Go through the records below from the first line and print each one exactly, stopping after the line that contains "Once acquired, permits need not be released.". Do not print pictures or anything past that line.

□ □ □ □ □ □ □

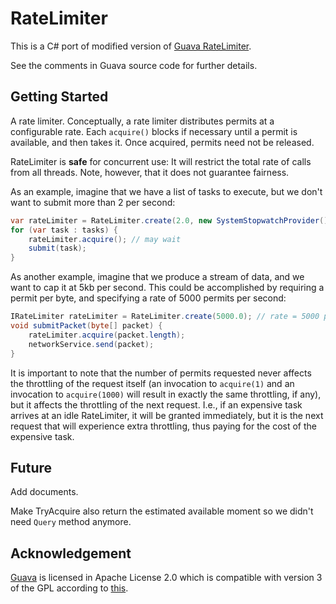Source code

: # RateLimiter #

This is a C# port of modified version of [Guava RateLimiter](https://github.com/google/guava/blob/master/guava/src/com/google/common/util/concurrent/SmoothRateLimiter.java).

See the comments in Guava source code for further details.

## Getting Started ##

A rate limiter. Conceptually, a rate limiter distributes permits at a configurable rate.
Each `acquire()` blocks if necessary until a permit is available, and then takes it.
Once acquired, permits need not be released.

RateLimiter is **safe** for concurrent use: It will restrict the total rate of calls from all threads.
Note, however, that it does not guarantee fairness. 

As an example, imagine that we have a list of tasks to execute, but we don't want to submit more than 2 per second: 

```csharp
var rateLimiter = RateLimiter.create(2.0, new SystemStopwatchProvider()); // rate is "2 permits per second"
for (var task : tasks) {
    rateLimiter.acquire(); // may wait
    submit(task);
}
```

As another example, imagine that we produce a stream of data, and we want to cap it at 5kb per second.
This could be accomplished by requiring a permit per byte, and specifying a rate of 5000 permits per second: 

```csharp
IRateLimiter rateLimiter = RateLimiter.create(5000.0); // rate = 5000 permits per second
void submitPacket(byte[] packet) {
    rateLimiter.acquire(packet.length);
    networkService.send(packet);
}
```

It is important to note that the number of permits requested never affects the throttling of
the request itself (an invocation to `acquire(1)` and an invocation to `acquire(1000)` will
result in exactly the same throttling, if any), but it affects the throttling of the next request.
I.e., if an expensive task arrives at an idle RateLimiter, it will be granted immediately,
but it is the next request that will experience extra throttling, thus paying for the cost of the expensive task.

## Future ##

Add documents.

Make TryAcquire also return the estimated available moment so we didn't need `Query` method anymore.

## Acknowledgement ##

[Guava](https://github.com/google/guava) is licensed in Apache License 2.0 which is compatible with version 3 of the GPL according to [this](https://apache.org/licenses/GPL-compatibility.html).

□ □ □ □ □ □ □

> [Task answer]:
Source code

: # RateLimiter #

This is a C# port of modified version of [Guava RateLimiter](https://github.com/google/guava/blob/master/guava/src/com/google/common/util/concurrent/SmoothRateLimiter.java).

See the comments in Guava source code for further details.

## Getting Started ##

A rate limiter. Conceptually, a rate limiter distributes permits at a configurable rate.
Each `acquire()` blocks if necessary until a permit is available, and then takes it.
Once acquired, permits need not be released.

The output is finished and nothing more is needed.